(Exercise data Opens)
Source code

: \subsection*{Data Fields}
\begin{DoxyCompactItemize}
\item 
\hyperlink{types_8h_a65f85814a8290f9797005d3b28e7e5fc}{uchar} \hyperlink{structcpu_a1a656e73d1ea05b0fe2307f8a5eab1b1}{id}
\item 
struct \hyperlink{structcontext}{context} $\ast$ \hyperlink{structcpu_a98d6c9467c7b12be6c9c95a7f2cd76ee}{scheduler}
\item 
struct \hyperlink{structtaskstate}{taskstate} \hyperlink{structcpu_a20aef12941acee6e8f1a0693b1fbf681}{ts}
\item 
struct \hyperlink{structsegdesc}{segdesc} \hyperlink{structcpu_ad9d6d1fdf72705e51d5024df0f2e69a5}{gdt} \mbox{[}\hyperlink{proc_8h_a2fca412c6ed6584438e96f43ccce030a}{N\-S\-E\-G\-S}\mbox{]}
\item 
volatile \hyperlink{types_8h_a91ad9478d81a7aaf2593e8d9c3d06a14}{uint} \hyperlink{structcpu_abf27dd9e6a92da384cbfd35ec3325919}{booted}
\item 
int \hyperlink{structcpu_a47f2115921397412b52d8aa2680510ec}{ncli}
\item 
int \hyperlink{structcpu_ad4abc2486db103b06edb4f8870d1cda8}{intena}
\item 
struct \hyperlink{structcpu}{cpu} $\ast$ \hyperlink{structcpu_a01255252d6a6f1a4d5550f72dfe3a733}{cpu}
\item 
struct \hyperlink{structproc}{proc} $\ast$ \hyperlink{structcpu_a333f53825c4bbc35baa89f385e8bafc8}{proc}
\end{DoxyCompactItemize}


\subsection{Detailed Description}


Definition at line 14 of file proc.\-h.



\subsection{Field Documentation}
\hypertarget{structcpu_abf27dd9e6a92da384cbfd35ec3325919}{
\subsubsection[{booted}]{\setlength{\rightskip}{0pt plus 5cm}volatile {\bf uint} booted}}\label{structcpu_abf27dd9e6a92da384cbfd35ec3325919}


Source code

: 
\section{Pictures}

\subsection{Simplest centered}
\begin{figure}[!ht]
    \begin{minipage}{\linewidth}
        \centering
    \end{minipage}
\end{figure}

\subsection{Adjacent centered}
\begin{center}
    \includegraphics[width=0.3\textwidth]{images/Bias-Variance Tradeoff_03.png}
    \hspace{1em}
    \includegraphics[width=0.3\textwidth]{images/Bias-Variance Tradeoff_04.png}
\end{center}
(Exercise data Closes)
_Required work_: If a line in the records above contains the string "images", copy that line out.

_Worked solution_:
    \includegraphics[width=0.3\textwidth]{images/Bias-Variance Tradeoff_03.png}
    \includegraphics[width=0.3\textwidth]{images/Bias-Variance Tradeoff_04.png}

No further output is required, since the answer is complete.